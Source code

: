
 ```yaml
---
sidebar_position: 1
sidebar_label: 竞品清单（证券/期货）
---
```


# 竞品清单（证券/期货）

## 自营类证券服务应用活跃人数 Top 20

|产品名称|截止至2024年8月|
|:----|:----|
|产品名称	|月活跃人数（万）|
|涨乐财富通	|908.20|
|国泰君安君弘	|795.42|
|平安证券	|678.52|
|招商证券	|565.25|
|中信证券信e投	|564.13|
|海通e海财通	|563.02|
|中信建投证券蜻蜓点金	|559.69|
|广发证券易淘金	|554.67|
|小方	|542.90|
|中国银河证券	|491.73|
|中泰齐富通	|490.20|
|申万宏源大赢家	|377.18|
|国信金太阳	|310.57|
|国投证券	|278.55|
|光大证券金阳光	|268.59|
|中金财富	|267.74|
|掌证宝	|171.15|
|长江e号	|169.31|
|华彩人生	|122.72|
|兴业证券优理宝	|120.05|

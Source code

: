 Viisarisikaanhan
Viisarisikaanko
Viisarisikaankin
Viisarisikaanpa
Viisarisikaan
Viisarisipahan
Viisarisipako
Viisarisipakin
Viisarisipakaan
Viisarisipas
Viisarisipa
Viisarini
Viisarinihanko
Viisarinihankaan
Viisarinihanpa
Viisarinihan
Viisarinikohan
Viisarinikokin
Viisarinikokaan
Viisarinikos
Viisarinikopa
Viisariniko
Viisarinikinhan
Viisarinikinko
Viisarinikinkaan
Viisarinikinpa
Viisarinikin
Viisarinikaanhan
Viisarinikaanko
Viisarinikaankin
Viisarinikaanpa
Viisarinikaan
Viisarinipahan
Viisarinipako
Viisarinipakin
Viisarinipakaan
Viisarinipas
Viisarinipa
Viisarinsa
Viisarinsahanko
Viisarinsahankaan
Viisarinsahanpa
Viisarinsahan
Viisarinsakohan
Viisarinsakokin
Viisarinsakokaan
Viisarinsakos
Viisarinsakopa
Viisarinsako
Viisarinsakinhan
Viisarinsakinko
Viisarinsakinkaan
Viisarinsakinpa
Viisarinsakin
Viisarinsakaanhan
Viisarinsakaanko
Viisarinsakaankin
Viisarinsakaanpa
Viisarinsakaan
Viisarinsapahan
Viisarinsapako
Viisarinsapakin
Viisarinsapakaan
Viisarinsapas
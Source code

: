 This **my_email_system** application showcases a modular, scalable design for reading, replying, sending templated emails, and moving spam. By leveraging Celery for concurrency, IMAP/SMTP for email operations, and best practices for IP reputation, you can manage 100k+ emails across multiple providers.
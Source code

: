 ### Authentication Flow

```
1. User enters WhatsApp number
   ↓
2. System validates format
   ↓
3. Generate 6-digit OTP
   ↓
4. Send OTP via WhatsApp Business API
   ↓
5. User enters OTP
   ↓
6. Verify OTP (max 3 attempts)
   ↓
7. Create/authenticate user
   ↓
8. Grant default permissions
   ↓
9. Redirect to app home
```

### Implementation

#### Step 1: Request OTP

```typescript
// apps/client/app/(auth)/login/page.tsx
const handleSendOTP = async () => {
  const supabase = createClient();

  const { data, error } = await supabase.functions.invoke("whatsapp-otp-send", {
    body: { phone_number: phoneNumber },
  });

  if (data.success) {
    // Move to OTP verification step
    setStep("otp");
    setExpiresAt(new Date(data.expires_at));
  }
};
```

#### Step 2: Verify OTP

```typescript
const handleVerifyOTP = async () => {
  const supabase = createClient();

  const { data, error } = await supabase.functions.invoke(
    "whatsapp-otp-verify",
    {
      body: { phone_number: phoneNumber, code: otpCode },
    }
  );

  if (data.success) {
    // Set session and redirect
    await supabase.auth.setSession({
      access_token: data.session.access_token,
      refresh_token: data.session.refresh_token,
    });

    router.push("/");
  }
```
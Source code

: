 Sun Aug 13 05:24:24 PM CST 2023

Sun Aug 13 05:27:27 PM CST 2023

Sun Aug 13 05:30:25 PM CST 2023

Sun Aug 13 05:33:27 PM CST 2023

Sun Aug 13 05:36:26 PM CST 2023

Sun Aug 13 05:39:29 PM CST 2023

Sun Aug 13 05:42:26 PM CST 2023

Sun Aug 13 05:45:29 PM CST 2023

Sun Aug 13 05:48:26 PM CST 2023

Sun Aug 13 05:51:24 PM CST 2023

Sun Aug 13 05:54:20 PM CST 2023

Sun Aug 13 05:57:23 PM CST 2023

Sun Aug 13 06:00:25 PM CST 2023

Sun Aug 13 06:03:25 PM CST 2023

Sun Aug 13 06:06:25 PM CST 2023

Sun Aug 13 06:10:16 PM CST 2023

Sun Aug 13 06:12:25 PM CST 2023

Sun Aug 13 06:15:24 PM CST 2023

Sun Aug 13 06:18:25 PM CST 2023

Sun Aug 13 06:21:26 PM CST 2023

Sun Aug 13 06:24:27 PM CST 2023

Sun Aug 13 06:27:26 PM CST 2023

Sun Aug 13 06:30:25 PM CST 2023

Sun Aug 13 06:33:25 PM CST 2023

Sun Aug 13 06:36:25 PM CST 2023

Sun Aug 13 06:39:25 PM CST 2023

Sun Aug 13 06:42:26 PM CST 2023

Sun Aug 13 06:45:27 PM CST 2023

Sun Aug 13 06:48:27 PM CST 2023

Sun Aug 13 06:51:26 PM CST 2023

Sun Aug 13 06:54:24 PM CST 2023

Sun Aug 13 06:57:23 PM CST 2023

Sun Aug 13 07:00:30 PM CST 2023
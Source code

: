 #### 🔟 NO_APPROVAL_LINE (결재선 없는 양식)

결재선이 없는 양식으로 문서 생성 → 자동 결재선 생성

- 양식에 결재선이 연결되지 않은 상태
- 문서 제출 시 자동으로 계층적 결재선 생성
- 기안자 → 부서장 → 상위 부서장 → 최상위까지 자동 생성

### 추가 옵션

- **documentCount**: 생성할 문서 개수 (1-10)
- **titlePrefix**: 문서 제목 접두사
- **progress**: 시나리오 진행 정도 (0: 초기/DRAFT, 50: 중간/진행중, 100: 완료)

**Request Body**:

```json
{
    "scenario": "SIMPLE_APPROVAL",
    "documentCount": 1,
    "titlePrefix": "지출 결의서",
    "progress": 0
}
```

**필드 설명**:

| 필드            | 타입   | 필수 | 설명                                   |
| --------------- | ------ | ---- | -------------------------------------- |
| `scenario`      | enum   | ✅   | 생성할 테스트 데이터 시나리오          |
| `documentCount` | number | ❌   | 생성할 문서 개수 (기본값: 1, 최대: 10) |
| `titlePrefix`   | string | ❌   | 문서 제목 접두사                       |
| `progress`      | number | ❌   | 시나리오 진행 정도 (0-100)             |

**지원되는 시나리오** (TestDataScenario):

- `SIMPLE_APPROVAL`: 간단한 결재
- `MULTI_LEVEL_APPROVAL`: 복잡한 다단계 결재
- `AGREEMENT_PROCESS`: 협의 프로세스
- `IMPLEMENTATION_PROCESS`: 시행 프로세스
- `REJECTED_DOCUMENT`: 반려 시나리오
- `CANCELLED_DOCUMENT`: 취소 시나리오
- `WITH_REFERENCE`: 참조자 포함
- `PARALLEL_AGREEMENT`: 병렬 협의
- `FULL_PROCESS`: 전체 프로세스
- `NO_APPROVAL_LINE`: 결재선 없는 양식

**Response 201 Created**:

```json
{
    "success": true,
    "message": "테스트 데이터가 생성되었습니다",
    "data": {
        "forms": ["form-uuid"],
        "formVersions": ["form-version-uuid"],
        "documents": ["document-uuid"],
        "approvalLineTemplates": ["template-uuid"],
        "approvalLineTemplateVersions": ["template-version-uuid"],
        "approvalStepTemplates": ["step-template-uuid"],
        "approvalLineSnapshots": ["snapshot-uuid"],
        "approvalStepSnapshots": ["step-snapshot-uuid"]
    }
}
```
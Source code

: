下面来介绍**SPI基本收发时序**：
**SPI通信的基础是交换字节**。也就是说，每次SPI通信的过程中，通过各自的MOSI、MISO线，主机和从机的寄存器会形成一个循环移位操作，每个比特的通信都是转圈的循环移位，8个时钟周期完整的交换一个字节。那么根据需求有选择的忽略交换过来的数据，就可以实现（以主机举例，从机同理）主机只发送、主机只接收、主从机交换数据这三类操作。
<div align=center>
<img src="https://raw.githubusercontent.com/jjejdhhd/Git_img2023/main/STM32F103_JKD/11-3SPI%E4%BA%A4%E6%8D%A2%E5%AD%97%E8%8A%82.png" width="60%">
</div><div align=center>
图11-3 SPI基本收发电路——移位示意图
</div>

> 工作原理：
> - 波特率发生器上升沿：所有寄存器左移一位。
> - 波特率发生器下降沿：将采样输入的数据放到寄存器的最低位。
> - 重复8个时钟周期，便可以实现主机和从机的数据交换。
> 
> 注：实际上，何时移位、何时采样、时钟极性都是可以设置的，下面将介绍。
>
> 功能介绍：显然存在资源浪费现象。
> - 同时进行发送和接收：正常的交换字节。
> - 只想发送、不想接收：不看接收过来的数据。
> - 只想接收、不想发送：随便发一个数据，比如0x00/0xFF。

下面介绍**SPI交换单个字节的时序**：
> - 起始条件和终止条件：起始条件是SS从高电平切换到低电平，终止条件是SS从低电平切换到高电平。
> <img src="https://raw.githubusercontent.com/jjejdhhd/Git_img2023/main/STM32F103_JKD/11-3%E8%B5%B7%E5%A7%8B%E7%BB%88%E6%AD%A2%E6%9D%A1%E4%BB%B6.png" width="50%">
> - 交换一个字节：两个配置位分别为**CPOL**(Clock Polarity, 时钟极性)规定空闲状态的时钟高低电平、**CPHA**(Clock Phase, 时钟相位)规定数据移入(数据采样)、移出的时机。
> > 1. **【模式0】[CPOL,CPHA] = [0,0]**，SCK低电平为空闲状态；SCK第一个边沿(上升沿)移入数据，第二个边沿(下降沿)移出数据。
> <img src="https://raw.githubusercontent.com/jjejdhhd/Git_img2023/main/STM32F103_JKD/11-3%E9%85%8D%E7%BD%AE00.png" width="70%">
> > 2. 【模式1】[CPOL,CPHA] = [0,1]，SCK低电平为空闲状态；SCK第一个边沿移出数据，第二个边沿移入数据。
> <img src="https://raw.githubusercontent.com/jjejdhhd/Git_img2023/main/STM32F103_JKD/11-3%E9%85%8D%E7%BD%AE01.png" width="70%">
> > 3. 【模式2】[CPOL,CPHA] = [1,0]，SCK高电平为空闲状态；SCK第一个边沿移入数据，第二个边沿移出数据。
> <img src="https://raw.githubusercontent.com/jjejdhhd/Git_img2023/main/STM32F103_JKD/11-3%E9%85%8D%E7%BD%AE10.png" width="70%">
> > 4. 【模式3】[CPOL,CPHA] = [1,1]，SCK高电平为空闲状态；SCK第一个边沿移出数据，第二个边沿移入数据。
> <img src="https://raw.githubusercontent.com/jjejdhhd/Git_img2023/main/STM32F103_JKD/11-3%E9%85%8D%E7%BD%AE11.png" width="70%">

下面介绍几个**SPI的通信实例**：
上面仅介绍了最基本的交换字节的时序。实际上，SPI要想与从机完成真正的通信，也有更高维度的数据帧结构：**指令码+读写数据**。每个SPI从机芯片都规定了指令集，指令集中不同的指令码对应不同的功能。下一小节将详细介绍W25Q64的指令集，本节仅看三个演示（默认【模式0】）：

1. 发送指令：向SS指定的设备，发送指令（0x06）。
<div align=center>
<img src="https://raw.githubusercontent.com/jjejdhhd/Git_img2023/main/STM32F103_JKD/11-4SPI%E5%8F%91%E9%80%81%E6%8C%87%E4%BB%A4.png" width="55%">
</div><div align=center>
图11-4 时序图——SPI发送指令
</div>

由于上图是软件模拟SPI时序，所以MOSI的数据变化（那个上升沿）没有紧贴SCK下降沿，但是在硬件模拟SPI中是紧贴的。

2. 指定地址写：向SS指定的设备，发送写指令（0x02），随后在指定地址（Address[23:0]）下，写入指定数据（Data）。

++++++

• PROBLEM DETAILS
Lines in the material above that contain "第二个边沿移入数据": how many are there? Reply with the number only.

• RESULT
2